Find the string "access" in the entries and copy each line that has it.

> AVAILABLE RECORDS
[Start of section]

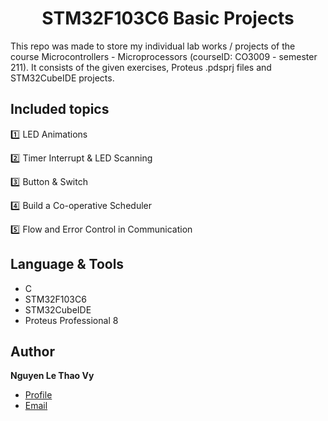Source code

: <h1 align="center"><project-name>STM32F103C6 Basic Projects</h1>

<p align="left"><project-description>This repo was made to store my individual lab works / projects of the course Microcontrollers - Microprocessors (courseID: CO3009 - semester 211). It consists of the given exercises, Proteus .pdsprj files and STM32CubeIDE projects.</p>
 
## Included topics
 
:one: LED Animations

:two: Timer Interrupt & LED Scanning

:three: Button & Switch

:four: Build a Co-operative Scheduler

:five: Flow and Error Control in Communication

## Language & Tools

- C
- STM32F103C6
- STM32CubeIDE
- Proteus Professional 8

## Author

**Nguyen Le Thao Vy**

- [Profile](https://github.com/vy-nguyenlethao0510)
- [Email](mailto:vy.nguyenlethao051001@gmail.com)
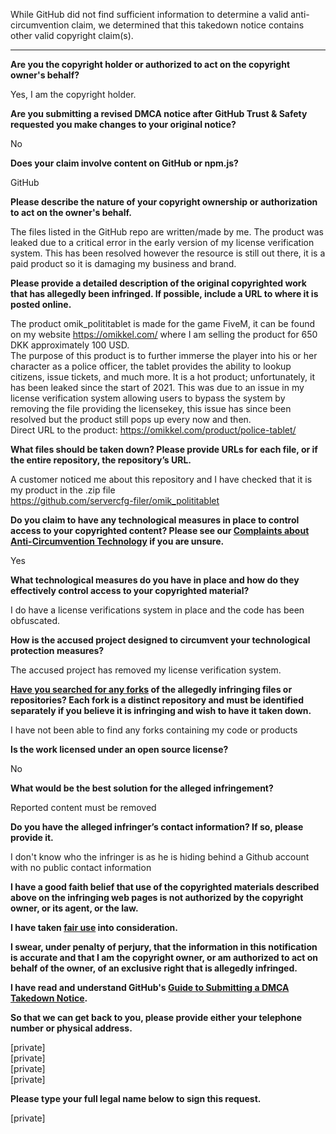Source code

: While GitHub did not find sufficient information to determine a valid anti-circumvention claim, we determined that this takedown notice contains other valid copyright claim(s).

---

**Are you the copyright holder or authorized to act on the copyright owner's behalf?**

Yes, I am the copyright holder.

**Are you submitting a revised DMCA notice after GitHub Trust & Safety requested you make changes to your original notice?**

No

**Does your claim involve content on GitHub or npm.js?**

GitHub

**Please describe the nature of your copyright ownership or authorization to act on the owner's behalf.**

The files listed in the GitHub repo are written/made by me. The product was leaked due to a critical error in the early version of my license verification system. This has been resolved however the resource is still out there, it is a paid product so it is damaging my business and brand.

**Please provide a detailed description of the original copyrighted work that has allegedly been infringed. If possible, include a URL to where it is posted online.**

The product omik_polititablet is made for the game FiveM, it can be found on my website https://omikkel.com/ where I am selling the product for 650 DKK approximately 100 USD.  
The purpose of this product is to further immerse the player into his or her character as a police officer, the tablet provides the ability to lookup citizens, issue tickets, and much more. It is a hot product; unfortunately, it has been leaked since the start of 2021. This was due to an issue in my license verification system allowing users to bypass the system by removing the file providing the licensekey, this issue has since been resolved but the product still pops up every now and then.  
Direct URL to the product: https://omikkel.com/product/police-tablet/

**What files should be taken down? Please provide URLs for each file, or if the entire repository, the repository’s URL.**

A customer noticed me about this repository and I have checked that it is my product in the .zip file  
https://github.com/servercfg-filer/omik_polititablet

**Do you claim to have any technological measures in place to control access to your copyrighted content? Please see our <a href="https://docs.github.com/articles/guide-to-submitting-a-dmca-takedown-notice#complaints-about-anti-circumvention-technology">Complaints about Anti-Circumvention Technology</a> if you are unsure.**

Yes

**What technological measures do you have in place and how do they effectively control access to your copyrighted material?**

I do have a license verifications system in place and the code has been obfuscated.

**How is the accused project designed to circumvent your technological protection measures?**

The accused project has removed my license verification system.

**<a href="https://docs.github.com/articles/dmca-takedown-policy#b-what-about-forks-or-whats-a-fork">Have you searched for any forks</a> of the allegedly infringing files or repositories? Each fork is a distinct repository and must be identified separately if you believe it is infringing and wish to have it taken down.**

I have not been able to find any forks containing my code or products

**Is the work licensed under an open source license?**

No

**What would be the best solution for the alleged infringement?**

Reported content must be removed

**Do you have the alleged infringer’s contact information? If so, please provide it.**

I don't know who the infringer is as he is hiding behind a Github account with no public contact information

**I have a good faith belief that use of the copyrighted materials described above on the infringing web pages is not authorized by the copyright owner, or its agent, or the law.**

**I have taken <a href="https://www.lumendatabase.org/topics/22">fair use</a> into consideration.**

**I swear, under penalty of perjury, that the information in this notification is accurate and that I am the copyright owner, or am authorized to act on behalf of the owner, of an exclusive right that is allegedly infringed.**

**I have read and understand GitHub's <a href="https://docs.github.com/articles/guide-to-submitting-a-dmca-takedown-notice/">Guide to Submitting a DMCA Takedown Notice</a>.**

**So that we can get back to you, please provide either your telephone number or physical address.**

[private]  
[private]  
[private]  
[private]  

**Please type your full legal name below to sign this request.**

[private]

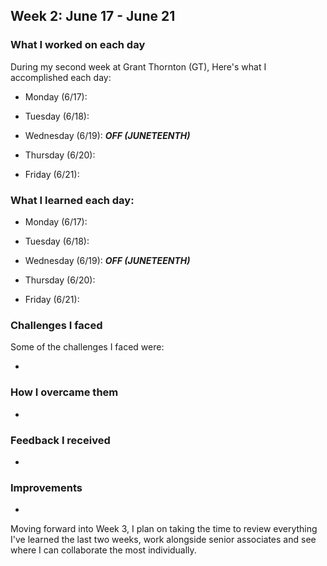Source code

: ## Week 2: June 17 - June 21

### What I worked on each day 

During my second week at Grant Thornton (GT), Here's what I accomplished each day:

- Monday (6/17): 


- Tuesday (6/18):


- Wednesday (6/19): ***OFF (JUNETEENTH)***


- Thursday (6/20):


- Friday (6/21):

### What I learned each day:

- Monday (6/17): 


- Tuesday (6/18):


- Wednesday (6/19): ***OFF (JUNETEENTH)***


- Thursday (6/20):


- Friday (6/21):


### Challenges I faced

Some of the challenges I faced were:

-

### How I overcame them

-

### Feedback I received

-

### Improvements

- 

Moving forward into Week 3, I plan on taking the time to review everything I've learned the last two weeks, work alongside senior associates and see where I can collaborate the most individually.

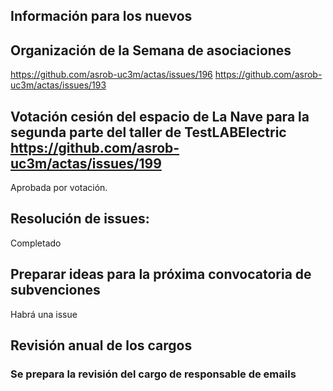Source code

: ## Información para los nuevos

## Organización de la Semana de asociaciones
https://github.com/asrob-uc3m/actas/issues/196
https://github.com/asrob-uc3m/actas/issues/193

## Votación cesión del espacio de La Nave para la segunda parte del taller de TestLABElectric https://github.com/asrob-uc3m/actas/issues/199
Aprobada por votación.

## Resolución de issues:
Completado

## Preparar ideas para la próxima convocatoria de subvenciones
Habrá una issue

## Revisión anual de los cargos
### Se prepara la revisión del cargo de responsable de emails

[End of section]

> PROBLEM SOLUTION
**Do you claim to have any technological measures in place to control access to your copyrighted content? Please see our <a href="https://docs.github.com/articles/guide-to-submitting-a-dmca-takedown-notice#complaints-about-anti-circumvention-technology">Complaints about Anti-Circumvention Technology</a> if you are unsure.**
**What technological measures do you have in place and how do they effectively control access to your copyrighted material?**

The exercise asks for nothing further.